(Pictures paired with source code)

________________

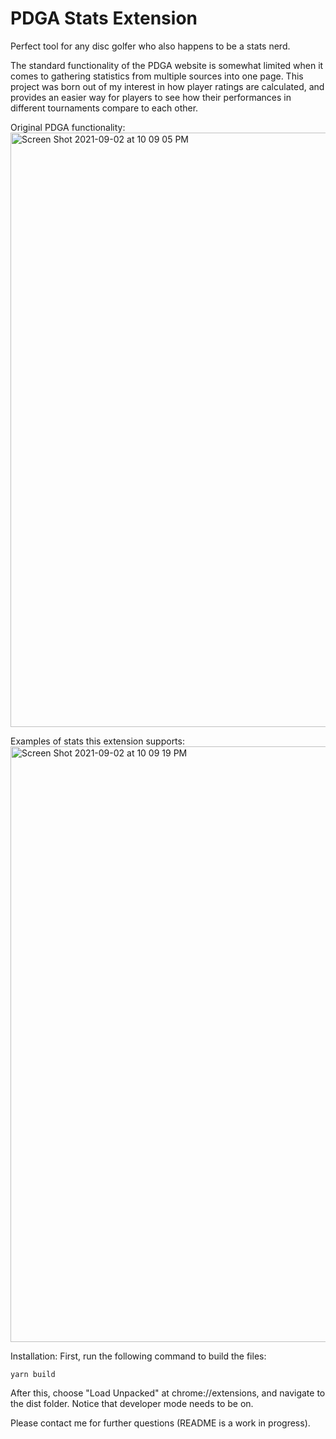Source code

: # PDGA Stats Extension
Perfect tool for any disc golfer who also happens to be a stats nerd.

The standard functionality of the PDGA website is somewhat limited when it comes to gathering statistics from multiple sources into one page. This project was born out of my interest in how player ratings are calculated, and provides an easier way for players to see how their performances in different tournaments compare to each other.

Original PDGA functionality:
<img width="951" alt="Screen Shot 2021-09-02 at 10 09 05 PM" src="https://user-images.githubusercontent.com/8319613/131902618-ade1155d-9bc9-40f3-8b30-7159a3769268.png">

Examples of stats this extension supports:
<img width="953" alt="Screen Shot 2021-09-02 at 10 09 19 PM" src="https://user-images.githubusercontent.com/8319613/131902719-cf2e97f9-bb4b-49e3-8520-3aeb3fd9dee6.png">


Installation:
First, run the following command to build the files:

```
yarn build
```
After this, choose "Load Unpacked" at chrome://extensions, and navigate to the dist folder. Notice that developer mode needs to be on.


Please contact me for further questions (README is a work in progress).
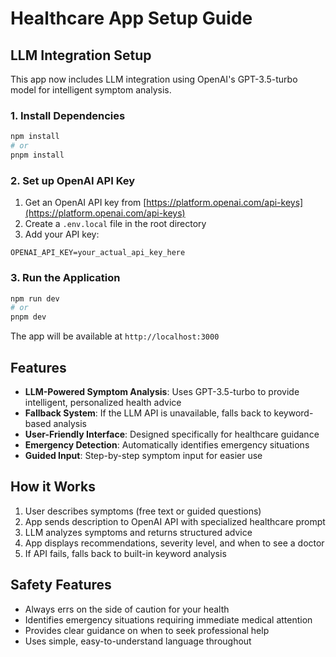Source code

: # Healthcare App Setup Guide

## LLM Integration Setup

This app now includes LLM integration using OpenAI's GPT-3.5-turbo model for intelligent symptom analysis.

### 1. Install Dependencies

```bash
npm install
# or
pnpm install
```

### 2. Set up OpenAI API Key

1. Get an OpenAI API key from [https://platform.openai.com/api-keys](https://platform.openai.com/api-keys)
2. Create a `.env.local` file in the root directory
3. Add your API key:

```
OPENAI_API_KEY=your_actual_api_key_here
```

### 3. Run the Application

```bash
npm run dev
# or
pnpm dev
```

The app will be available at `http://localhost:3000`

## Features

- **LLM-Powered Symptom Analysis**: Uses GPT-3.5-turbo to provide intelligent, personalized health advice
- **Fallback System**: If the LLM API is unavailable, falls back to keyword-based analysis
- **User-Friendly Interface**: Designed specifically for healthcare guidance
- **Emergency Detection**: Automatically identifies emergency situations
- **Guided Input**: Step-by-step symptom input for easier use

## How it Works

1. User describes symptoms (free text or guided questions)
2. App sends description to OpenAI API with specialized healthcare prompt
3. LLM analyzes symptoms and returns structured advice
4. App displays recommendations, severity level, and when to see a doctor
5. If API fails, falls back to built-in keyword analysis

## Safety Features

- Always errs on the side of caution for your health
- Identifies emergency situations requiring immediate medical attention
- Provides clear guidance on when to seek professional help
- Uses simple, easy-to-understand language throughout 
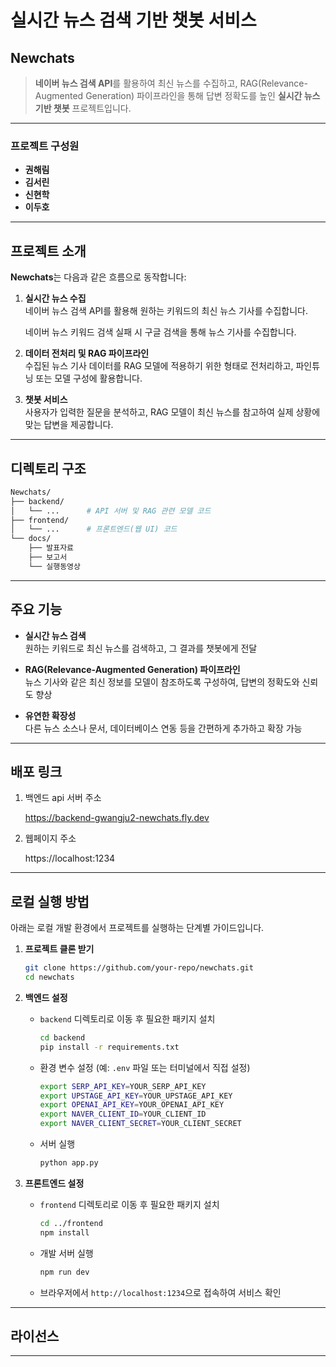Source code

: # 실시간 뉴스 검색 기반 챗봇 서비스

## Newchats

> **네이버 뉴스 검색 API**를 활용하여 최신 뉴스를 수집하고, RAG(Relevance-Augmented Generation) 파이프라인을 통해 답변 정확도를 높인 **실시간 뉴스 기반 챗봇** 프로젝트입니다.

---

### 프로젝트 구성원
- **권해림**
- **김서린**
- **신현학**
- **이두호**

---

## 프로젝트 소개

**Newchats**는 다음과 같은 흐름으로 동작합니다:

1. **실시간 뉴스 수집**  
   네이버 뉴스 검색 API를 활용해 원하는 키워드의 최신 뉴스 기사를 수집합니다.
   
   네이버 뉴스 키워드 검색 실패 시 구글 검색을 통해 뉴스 기사를 수집합니다.

2. **데이터 전처리 및 RAG 파이프라인**  
   수집된 뉴스 기사 데이터를 RAG 모델에 적용하기 위한 형태로 전처리하고, 파인튜닝 또는 모델 구성에 활용합니다.

3. **챗봇 서비스**  
   사용자가 입력한 질문을 분석하고, RAG 모델이 최신 뉴스를 참고하여 실제 상황에 맞는 답변을 제공합니다.

---

## 디렉토리 구조

```bash
Newchats/
├── backend/
│   └── ...      # API 서버 및 RAG 관련 모델 코드
├── frontend/
│   └── ...      # 프론트엔드(웹 UI) 코드
└── docs/
    ├── 발표자료
    ├── 보고서
    └── 실행동영상
```

---

## 주요 기능

- **실시간 뉴스 검색**  
  원하는 키워드로 최신 뉴스를 검색하고, 그 결과를 챗봇에게 전달

- **RAG(Relevance-Augmented Generation) 파이프라인**  
  뉴스 기사와 같은 최신 정보를 모델이 참조하도록 구성하여, 답변의 정확도와 신뢰도 향상

- **유연한 확장성**  
  다른 뉴스 소스나 문서, 데이터베이스 연동 등을 간편하게 추가하고 확장 가능

---

## 배포 링크

1. 백엔드 api 서버 주소

    https://backend-gwangju2-newchats.fly.dev

2. 웹페이지 주소

    https://localhost:1234
---

## 로컬 실행 방법

아래는 로컬 개발 환경에서 프로젝트를 실행하는 단계별 가이드입니다.

1. **프로젝트 클론 받기**  
   ```bash
   git clone https://github.com/your-repo/newchats.git
   cd newchats
   ```

2. **백엔드 설정**
   - `backend` 디렉토리로 이동 후 필요한 패키지 설치  
     ```bash
     cd backend
     pip install -r requirements.txt
     ```
   - 환경 변수 설정 (예: `.env` 파일 또는 터미널에서 직접 설정)  
     ```bash
     export SERP_API_KEY=YOUR_SERP_API_KEY
     export UPSTAGE_API_KEY=YOUR_UPSTAGE_API_KEY
     export OPENAI_API_KEY=YOUR_OPENAI_API_KEY
     export NAVER_CLIENT_ID=YOUR_CLIENT_ID
     export NAVER_CLIENT_SECRET=YOUR_CLIENT_SECRET
     ```
   - 서버 실행  
     ```bash
     python app.py
     ```

3. **프론트엔드 설정**
   - `frontend` 디렉토리로 이동 후 필요한 패키지 설치  
     ```bash
     cd ../frontend
     npm install
     ```
   - 개발 서버 실행  
     ```bash
     npm run dev
     ```
   - 브라우저에서 `http://localhost:1234`으로 접속하여 서비스 확인

---


## 라이선스


---

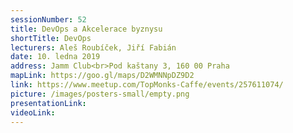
 ```yaml
---
sessionNumber: 52
title: DevOps a Akcelerace byznysu
shortTitle: DevOps
lecturers: Aleš Roubíček, Jiří Fabián
date: 10. ledna 2019
address: Jamm Club<br>Pod kaštany 3, 160 00 Praha
mapLink: https://goo.gl/maps/D2WMNNpDZ9D2
link: https://www.meetup.com/TopMonks-Caffe/events/257611074/
picture: /images/posters-small/empty.png
presentationLink:
videoLink:
---
```

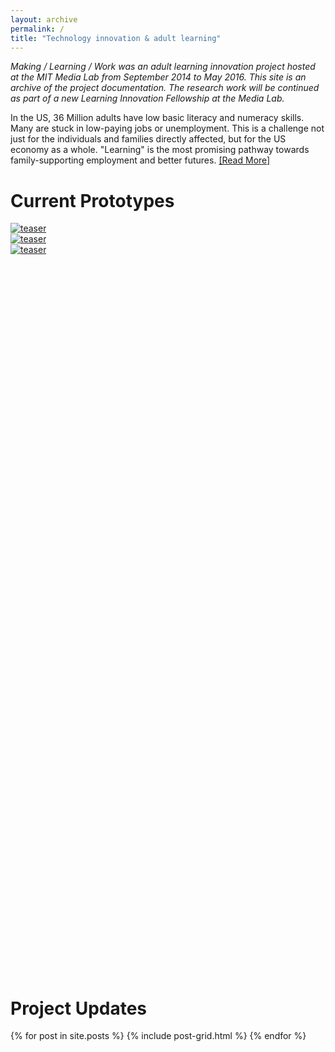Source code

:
 ```yaml
---
layout: archive
permalink: /
title: "Technology innovation & adult learning"
---
```


_Making / Learning / Work was an adult learning innovation project hosted at the MIT Media Lab from September 2014 to May 2016. This site is an archive of the project documentation. The research work will be continued as part of a new Learning Innovation Fellowship at the Media Lab._

In the US, 36 Million adults have low basic literacy and numeracy skills. Many are stuck in low-paying jobs or unemployment. This is a challenge not just for the individuals and families directly affected, but for the US economy as a whole. "Learning" is the most promising pathway towards family-supporting employment and better futures. [[Read More]]({{site.baseurl}}/about/)

# Current Prototypes

<div class="tiles" style="min-width: 100%; min-height: 30vh;">
	<article class="tile" itemscope itemtype="http://schema.org/Article">
  		<a href="{{ site.url }}{{site.baseurl}}/read-out-loud/" title="Read Out Loud">
  			<img src="{{ site.url }}{{site.baseurl}}/images/project_tiles/rol_tile.jpg" alt="teaser" itemprop="image">
    	</a>
	</article>
	<article class="tile" itemscope itemtype="http://schema.org/Article">
  		<a href="{{ site.url }}{{site.baseurl}}/askii/" title="Askii">
  			<img src="{{ site.url }}{{site.baseurl}}/images/project_tiles/askii_tile.jpg" alt="teaser" itemprop="image">
    	</a>
	</article>
	<article class="tile" itemscope itemtype="http://schema.org/Article">
  		<a href="{{ site.url }}{{site.baseurl}}/libranet/" title="Libranet">
  			<img src="{{ site.url }}{{site.baseurl}}/images/project_tiles/libranet_tile.jpg" alt="teaser" itemprop="image">
    	</a>
	</article><!-- /.tile -->
</div>

# Project Updates

<div class="tiles">
{% for post in site.posts %}
	{% include post-grid.html %}
{% endfor %}
</div><!-- /.tiles -->
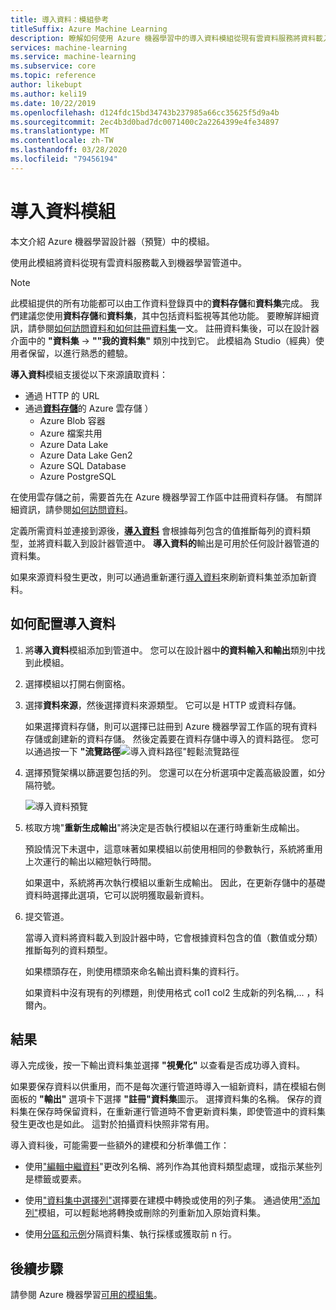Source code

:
 ```yaml
---
title: 導入資料：模組參考
titleSuffix: Azure Machine Learning
description: 瞭解如何使用 Azure 機器學習中的導入資料模組從現有雲資料服務將資料載入到機器學習管道中。
services: machine-learning
ms.service: machine-learning
ms.subservice: core
ms.topic: reference
author: likebupt
ms.author: keli19
ms.date: 10/22/2019
ms.openlocfilehash: d124fdc15bd34743b237985a66cc35625f5d9a4b
ms.sourcegitcommit: 2ec4b3d0bad7dc0071400c2a2264399e4fe34897
ms.translationtype: MT
ms.contentlocale: zh-TW
ms.lasthandoff: 03/28/2020
ms.locfileid: "79456194"
---
```

# <a name="import-data-module"></a>導入資料模組

本文介紹 Azure 機器學習設計器（預覽）中的模組。

使用此模組將資料從現有雲資料服務載入到機器學習管道中。 

> [!Note]
> 此模組提供的所有功能都可以由工作資料登錄頁中的**資料存儲**和**資料集**完成。 我們建議您使用**資料存儲**和**資料集**，其中包括資料監視等其他功能。 要瞭解詳細資訊，請參閱[如何訪問資料和](../how-to-access-data.md)[如何註冊資料集](../how-to-create-register-datasets.md)一文。
> 註冊資料集後，可以在設計器介面中的 **"資料集** -> **""我的資料集"** 類別中找到它。 此模組為 Studio（經典）使用者保留，以進行熟悉的體驗。 
>

**導入資料**模組支援從以下來源讀取資料：

- 通過 HTTP 的 URL
- 通過[**資料存儲**](../how-to-access-data.md)的 Azure 雲存儲 ）
    - Azure Blob 容器
    - Azure 檔案共用
    - Azure Data Lake
    - Azure Data Lake Gen2
    - Azure SQL Database
    - Azure PostgreSQL    

在使用雲存儲之前，需要首先在 Azure 機器學習工作區中註冊資料存儲。 有關詳細資訊，請參閱[如何訪問資料](../how-to-access-data.md)。 

定義所需資料並連接到源後，**[導入資料](./import-data.md)** 會根據每列包含的值推斷每列的資料類型，並將資料載入到設計器管道中。 **導入資料的**輸出是可用於任何設計器管道的資料集。

如果來源資料發生更改，則可以通過重新運行[導入資料](./import-data.md)來刷新資料集並添加新資料。

## <a name="how-to-configure-import-data"></a>如何配置導入資料

1. 將**導入資料**模組添加到管道中。 您可以在設計器中**的資料輸入和輸出**類別中找到此模組。

1. 選擇模組以打開右側窗格。

1. 選擇**資料來源**，然後選擇資料來源類型。 它可以是 HTTP 或資料存儲。

    如果選擇資料存儲，則可以選擇已註冊到 Azure 機器學習工作區的現有資料存儲或創建新的資料存儲。 然後定義要在資料存儲中導入的資料路徑。 您可以通過按一下 **"流覽路徑**![導入資料路徑"輕鬆流覽路徑](media/module/import-data-path.png)

1. 選擇預覽架構以篩選要包括的列。 您還可以在分析選項中定義高級設置，如分隔符號。

    ![導入資料預覽](media/module/import-data.png)

1. 核取方塊"**重新生成輸出**"將決定是否執行模組以在運行時重新生成輸出。 

    預設情況下未選中，這意味著如果模組以前使用相同的參數執行，系統將重用上次運行的輸出以縮短執行時間。 

    如果選中，系統將再次執行模組以重新生成輸出。 因此，在更新存儲中的基礎資料時選擇此選項，它可以説明獲取最新資料。


1. 提交管道。

    當導入資料將資料載入到設計器中時，它會根據資料包含的值（數值或分類）推斷每列的資料類型。

    如果標頭存在，則使用標頭來命名輸出資料集的資料行。

    如果資料中沒有現有的列標題，則使用格式 col1 col2 生成新的列名稱,... ，科爾內。

## <a name="results"></a>結果

導入完成後，按一下輸出資料集並選擇 **"視覺化"** 以查看是否成功導入資料。

如果要保存資料以供重用，而不是每次運行管道時導入一組新資料，請在模組右側面板的 **"輸出"** 選項卡下選擇 **"註冊"資料集**圖示。 選擇資料集的名稱。 保存的資料集在保存時保留資料，在重新運行管道時不會更新資料集，即使管道中的資料集發生更改也是如此。 這對於拍攝資料快照非常有用。

導入資料後，可能需要一些額外的建模和分析準備工作：

- 使用["編輯中繼資料](./edit-metadata.md)"更改列名稱、將列作為其他資料類型處理，或指示某些列是標籤或要素。

- 使用["資料集中選擇列"](./select-columns-in-dataset.md)選擇要在建模中轉換或使用的列子集。 通過使用["添加列"](./add-columns.md)模組，可以輕鬆地將轉換或刪除的列重新加入原始資料集。  

- 使用[分區和示例](./partition-and-sample.md)分隔資料集、執行採樣或獲取前 n 行。

## <a name="next-steps"></a>後續步驟

請參閱 Azure 機器學習[可用的模組集](module-reference.md)。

________________

## REQUIREMENT
Given the records above, reproduce precisely and only the lines between the line holding "- Azure Blob 容器" and the line holding "1. 選擇**資料來源**，然後選擇資料來源類型。 它可以是 HTTP 或資料存儲。", inclusive.

## ANSWER TO THIS PROBLEM
    - Azure Blob 容器
    - Azure 檔案共用
    - Azure Data Lake
    - Azure Data Lake Gen2
    - Azure SQL Database
    - Azure PostgreSQL    

在使用雲存儲之前，需要首先在 Azure 機器學習工作區中註冊資料存儲。 有關詳細資訊，請參閱[如何訪問資料](../how-to-access-data.md)。 

定義所需資料並連接到源後，**[導入資料](./import-data.md)** 會根據每列包含的值推斷每列的資料類型，並將資料載入到設計器管道中。 **導入資料的**輸出是可用於任何設計器管道的資料集。

如果來源資料發生更改，則可以通過重新運行[導入資料](./import-data.md)來刷新資料集並添加新資料。

## <a name="how-to-configure-import-data"></a>如何配置導入資料

1. 將**導入資料**模組添加到管道中。 您可以在設計器中**的資料輸入和輸出**類別中找到此模組。

1. 選擇模組以打開右側窗格。

1. 選擇**資料來源**，然後選擇資料來源類型。 它可以是 HTTP 或資料存儲。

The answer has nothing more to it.